The Ramage Touch (r-1) by Dudley Pope

The Ramage Touch (r-1) by Dudley Pope

Author:Dudley Pope [Pope, Dudley]
Language: eng
Format: epub
Tags: adv_history, adv_maritime


CHAPTER TEN

An hour later Ramage arrived in the piazza at Orbetello, walking with the smooth furtiveness that he always associated with Italian gipsies and followed by Paolo, who was holding the line which was tied round Martin's waist, leading him like a performing bear.

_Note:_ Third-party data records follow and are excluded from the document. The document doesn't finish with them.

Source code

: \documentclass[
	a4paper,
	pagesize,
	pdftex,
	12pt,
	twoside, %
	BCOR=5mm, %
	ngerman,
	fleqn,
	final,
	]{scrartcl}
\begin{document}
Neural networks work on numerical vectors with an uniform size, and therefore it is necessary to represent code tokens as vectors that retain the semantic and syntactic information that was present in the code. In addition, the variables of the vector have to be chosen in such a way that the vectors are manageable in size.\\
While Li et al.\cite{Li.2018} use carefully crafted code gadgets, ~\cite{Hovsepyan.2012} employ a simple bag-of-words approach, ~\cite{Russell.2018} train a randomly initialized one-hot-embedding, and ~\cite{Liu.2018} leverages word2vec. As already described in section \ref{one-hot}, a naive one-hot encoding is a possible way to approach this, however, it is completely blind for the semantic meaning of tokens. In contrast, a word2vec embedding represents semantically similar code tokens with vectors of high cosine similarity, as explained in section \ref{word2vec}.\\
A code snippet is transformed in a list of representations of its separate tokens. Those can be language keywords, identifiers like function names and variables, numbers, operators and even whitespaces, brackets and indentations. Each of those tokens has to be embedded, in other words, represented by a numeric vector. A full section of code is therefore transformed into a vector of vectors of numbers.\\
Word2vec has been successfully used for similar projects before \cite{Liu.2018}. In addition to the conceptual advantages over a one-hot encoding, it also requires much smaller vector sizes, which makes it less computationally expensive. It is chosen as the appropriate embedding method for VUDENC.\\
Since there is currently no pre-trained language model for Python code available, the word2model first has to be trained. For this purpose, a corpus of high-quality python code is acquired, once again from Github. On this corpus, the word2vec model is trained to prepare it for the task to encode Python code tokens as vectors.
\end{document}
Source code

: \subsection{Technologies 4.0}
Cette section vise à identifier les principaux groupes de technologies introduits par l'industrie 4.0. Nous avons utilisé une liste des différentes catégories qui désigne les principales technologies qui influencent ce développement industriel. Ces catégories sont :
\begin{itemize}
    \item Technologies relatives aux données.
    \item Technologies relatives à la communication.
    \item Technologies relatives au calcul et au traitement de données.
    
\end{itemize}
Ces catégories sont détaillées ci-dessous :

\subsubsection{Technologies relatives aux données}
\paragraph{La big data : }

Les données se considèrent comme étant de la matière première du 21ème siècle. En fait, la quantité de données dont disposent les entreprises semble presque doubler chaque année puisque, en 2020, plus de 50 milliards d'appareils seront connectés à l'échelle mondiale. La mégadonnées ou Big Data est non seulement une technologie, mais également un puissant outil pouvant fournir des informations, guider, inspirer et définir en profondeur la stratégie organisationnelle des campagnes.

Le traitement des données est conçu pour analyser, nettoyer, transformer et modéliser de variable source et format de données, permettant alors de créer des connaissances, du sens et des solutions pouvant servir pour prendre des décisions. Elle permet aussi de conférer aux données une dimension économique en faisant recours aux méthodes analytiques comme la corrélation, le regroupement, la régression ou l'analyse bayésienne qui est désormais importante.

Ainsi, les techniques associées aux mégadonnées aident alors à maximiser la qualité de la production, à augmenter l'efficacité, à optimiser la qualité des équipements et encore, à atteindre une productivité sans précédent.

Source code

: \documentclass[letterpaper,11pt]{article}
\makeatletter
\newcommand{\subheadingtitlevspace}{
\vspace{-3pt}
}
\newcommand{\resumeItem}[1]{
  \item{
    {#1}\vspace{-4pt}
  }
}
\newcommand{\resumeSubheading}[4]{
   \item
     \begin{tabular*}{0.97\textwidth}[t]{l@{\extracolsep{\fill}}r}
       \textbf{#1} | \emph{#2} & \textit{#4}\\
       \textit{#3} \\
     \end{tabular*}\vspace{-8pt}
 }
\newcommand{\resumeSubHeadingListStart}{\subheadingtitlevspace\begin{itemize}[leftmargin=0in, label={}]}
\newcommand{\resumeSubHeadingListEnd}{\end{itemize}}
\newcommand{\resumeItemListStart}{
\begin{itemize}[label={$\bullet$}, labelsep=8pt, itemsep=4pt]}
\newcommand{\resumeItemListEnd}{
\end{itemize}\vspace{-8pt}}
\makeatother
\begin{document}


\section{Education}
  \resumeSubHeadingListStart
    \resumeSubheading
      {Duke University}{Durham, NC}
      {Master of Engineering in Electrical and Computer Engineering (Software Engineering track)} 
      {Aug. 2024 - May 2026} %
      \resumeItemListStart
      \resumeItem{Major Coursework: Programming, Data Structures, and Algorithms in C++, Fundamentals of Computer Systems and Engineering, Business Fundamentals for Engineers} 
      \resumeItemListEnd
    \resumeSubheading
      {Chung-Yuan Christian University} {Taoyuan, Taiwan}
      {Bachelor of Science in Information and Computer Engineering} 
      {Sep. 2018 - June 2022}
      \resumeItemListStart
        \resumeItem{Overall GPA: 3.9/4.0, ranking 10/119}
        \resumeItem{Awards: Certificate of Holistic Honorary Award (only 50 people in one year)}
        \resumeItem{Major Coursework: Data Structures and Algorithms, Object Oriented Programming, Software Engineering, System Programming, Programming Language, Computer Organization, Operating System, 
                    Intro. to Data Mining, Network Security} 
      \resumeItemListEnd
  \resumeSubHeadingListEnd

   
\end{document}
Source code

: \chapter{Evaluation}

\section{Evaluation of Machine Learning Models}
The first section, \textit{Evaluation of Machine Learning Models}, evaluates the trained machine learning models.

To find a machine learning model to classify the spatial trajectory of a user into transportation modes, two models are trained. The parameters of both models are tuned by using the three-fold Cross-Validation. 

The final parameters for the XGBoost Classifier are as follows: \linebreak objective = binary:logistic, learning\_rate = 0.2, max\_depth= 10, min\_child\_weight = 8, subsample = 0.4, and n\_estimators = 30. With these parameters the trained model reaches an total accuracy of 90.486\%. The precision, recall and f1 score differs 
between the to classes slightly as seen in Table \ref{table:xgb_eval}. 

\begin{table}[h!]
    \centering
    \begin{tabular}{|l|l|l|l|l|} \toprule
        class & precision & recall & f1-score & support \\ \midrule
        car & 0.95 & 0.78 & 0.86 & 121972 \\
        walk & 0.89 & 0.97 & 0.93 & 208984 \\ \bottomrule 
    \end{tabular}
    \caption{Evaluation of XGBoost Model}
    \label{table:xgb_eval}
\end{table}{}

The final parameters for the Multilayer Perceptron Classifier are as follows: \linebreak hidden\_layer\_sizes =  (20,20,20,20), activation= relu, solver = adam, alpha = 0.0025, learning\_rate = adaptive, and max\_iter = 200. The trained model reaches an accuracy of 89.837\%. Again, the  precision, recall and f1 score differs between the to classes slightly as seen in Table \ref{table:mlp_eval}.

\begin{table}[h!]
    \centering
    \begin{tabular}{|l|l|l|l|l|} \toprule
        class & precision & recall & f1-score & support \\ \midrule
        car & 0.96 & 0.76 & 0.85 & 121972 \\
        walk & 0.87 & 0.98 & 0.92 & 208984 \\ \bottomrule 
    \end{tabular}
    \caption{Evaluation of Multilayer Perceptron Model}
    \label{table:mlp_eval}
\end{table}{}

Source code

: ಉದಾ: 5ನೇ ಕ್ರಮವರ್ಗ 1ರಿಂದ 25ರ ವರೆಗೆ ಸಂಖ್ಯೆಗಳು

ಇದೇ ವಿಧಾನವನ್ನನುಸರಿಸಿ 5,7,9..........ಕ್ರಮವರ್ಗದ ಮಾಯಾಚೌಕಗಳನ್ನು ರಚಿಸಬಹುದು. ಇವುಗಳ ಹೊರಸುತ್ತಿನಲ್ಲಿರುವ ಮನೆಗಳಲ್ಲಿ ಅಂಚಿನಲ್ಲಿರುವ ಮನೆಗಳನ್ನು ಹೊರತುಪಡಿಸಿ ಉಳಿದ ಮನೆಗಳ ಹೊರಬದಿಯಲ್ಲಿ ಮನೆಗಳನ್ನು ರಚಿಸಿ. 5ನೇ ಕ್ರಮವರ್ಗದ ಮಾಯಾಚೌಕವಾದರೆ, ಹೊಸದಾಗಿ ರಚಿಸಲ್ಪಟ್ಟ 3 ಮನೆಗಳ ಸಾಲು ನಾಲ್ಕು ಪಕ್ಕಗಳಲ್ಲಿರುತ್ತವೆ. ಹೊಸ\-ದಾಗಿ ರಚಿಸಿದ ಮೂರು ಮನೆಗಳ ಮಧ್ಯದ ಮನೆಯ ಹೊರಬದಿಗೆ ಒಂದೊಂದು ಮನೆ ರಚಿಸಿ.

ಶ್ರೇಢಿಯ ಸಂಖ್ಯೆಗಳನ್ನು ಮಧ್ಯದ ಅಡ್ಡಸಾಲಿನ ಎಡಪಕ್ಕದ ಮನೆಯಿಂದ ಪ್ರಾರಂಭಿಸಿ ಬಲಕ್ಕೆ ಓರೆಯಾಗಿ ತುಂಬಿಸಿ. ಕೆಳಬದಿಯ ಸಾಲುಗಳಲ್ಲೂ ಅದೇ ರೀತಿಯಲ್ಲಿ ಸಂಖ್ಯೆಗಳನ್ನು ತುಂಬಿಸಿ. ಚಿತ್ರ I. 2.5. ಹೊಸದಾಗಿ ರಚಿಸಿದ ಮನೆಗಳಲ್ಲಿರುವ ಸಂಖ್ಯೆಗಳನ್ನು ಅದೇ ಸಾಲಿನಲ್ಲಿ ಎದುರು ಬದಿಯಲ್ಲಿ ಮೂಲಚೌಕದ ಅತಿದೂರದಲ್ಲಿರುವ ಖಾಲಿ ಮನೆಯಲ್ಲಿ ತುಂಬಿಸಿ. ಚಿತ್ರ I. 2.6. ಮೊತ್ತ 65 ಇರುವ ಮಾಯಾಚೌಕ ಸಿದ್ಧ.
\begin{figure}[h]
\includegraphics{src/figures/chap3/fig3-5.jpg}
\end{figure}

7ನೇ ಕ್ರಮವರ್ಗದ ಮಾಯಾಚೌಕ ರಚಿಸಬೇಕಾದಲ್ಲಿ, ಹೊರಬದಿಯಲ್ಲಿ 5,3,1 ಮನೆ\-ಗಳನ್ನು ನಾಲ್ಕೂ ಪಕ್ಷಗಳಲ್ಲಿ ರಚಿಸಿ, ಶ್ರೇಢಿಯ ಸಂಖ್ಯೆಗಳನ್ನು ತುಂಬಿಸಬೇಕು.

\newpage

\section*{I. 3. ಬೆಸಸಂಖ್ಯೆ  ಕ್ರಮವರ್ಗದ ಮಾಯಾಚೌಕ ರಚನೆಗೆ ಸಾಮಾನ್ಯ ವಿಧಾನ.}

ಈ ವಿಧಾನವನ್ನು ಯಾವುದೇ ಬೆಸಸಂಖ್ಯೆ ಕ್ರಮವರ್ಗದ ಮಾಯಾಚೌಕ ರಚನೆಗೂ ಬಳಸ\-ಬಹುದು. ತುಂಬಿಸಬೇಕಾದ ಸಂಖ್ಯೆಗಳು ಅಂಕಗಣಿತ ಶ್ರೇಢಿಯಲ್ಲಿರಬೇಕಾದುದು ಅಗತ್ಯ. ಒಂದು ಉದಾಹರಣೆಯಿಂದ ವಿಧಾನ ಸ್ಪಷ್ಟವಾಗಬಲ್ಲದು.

The town, jutting out into the lake formed by the causeways, was surrounded by a thick, defensive wall. The narrow road from the via Aurelia came in to one side of the roughly cobbled, rectangular piazza. The municipio, Orbetello's town hall, was in the middle of a long side with a circular balcony, like a church pulpit, jutting out from one wall so that the mayor, or garrison commander, could woo or harangue his people when he felt the need, looking down on them as he gave them good news or bad.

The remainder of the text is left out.